Sarà un caso? Per alcuni è evidente che a legarli c’è un rapporto anche nella vita reale, per altri invece è evidente si nascondano le relazioni dovute ai “Follow for Follow?” “Comments for comments?” di gruppi nati per sostenersi a vicenda.
Si viene selezionati per numero di followers e contenuti simili, si richiede di essere attivi con gli altri profili iscritti con like e soprattutto commenti, perché più sono i commenti e più sono gli effetti a cascata per attirare nuovi followers. L’obbiettivo comune? “Aumentare l’engagment” (cit.)
Sostenere amici e profili affezionati è cosa buona e giusta ma non quando si sfiora l’esaltazione o per l’appunto, la finzione.
Così i commenti sono sempre gli stessi “Bellissimo/a tu”, un selfie, “Bellissimo scatto”, un banalissimo monumento visto e stravisto, “Mi fai venire voglia di fare di nuovo colazione”, un caffè della moca e una brioche confezionata, “Vorrei essere lì”, uno scoglio qualsiasi di una qualsiasi spiaggia ligure, “Li voglio”, braccialetti di bigiotteria, “Wow”, una mozzarella in busta Santa Lucia (GIURO) che ha ispirato 8 righe di didascalia melensa sul senso della vita e sulle ricette per l’estate.

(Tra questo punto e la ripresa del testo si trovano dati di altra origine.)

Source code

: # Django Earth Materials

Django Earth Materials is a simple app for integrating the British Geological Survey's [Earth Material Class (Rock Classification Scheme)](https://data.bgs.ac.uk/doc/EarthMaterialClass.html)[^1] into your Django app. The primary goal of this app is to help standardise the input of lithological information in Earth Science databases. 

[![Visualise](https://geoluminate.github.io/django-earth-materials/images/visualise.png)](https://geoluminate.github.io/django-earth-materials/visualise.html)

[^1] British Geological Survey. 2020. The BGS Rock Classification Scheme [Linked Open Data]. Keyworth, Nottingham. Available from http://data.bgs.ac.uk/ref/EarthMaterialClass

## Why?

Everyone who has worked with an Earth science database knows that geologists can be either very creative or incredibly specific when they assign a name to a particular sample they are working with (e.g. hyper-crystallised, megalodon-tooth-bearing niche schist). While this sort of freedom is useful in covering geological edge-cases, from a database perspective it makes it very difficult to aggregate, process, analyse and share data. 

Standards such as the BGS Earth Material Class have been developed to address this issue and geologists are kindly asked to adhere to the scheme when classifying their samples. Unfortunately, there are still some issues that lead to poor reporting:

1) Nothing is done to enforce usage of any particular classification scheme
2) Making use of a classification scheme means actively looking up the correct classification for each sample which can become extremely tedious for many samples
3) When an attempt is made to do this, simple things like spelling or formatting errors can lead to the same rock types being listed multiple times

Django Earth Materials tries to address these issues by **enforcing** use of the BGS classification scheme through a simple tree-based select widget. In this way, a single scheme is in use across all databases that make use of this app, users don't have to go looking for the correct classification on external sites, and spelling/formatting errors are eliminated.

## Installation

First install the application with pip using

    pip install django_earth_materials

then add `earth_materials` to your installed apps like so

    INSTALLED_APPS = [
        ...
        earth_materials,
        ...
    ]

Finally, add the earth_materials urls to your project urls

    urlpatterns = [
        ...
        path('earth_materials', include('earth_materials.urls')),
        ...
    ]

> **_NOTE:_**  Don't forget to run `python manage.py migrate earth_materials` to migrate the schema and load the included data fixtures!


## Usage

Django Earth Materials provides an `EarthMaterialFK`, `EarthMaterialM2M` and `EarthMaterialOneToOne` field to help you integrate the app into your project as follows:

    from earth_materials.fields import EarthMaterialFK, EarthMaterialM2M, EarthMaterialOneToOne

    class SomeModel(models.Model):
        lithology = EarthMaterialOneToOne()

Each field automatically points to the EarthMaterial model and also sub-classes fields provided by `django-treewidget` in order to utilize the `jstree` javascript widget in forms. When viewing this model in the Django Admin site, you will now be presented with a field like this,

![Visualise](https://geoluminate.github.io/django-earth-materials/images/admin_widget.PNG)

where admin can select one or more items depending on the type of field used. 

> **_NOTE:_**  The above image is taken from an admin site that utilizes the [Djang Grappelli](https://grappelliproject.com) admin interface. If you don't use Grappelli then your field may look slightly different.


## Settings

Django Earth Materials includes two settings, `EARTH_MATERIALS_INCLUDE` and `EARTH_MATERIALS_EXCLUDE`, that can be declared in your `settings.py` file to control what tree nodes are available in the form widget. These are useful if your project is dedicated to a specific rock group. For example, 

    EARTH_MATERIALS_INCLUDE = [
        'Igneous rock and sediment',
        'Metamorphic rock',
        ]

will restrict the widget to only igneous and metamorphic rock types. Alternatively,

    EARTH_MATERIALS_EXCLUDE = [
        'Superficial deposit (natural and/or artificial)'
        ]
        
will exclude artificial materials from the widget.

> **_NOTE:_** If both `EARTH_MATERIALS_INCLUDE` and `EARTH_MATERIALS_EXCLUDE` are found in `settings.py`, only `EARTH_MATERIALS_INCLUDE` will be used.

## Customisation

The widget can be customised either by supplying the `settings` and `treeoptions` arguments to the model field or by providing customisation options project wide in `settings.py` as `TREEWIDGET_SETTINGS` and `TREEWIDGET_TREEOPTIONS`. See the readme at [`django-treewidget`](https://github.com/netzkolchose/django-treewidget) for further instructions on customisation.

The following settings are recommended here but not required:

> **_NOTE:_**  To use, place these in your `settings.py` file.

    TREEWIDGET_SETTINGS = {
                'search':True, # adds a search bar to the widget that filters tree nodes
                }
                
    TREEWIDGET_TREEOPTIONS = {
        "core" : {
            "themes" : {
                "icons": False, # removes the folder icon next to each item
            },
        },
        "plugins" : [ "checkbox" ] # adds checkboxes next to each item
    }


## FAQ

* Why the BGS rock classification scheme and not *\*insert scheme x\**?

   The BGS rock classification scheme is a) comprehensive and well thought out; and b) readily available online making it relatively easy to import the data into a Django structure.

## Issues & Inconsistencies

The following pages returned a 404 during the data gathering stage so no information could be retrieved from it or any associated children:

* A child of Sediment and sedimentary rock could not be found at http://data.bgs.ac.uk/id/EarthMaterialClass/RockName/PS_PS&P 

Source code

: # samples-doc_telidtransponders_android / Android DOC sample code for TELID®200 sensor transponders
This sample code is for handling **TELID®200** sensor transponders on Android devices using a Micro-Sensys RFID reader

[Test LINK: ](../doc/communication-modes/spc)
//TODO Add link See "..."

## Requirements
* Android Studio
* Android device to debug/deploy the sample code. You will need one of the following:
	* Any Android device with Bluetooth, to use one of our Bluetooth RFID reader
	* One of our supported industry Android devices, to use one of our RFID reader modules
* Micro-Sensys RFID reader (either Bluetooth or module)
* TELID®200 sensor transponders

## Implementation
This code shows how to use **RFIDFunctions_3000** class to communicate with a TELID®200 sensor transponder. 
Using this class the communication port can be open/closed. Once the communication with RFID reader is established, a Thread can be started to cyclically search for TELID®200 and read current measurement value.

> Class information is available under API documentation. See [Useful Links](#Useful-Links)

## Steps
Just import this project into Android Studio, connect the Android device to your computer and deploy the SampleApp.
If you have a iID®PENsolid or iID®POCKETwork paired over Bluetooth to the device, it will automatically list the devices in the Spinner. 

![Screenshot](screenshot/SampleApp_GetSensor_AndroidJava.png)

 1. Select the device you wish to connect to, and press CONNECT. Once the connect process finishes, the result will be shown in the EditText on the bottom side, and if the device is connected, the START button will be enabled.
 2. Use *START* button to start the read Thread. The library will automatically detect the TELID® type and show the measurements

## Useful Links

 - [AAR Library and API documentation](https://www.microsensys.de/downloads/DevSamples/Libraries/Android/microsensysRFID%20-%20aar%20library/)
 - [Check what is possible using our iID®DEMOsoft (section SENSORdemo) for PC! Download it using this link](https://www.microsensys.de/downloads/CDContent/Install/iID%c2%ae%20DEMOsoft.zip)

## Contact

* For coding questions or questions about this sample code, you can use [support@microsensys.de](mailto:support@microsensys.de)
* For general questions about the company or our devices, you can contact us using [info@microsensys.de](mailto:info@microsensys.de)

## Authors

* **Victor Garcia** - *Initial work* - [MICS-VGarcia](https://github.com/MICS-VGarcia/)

Su questi scatti e su questi profili indubbiamente piovono like commenti e richieste di collaborazioni da varie aziende ma forse manca il senso critico, oltre che del gusto, di capire che i propri followers non sono tap tap passivi che non colgono la finzione e le strategie che si nascondono dietro ogni scatto postato e che spesso è tutto molto triste e ahimé evidente.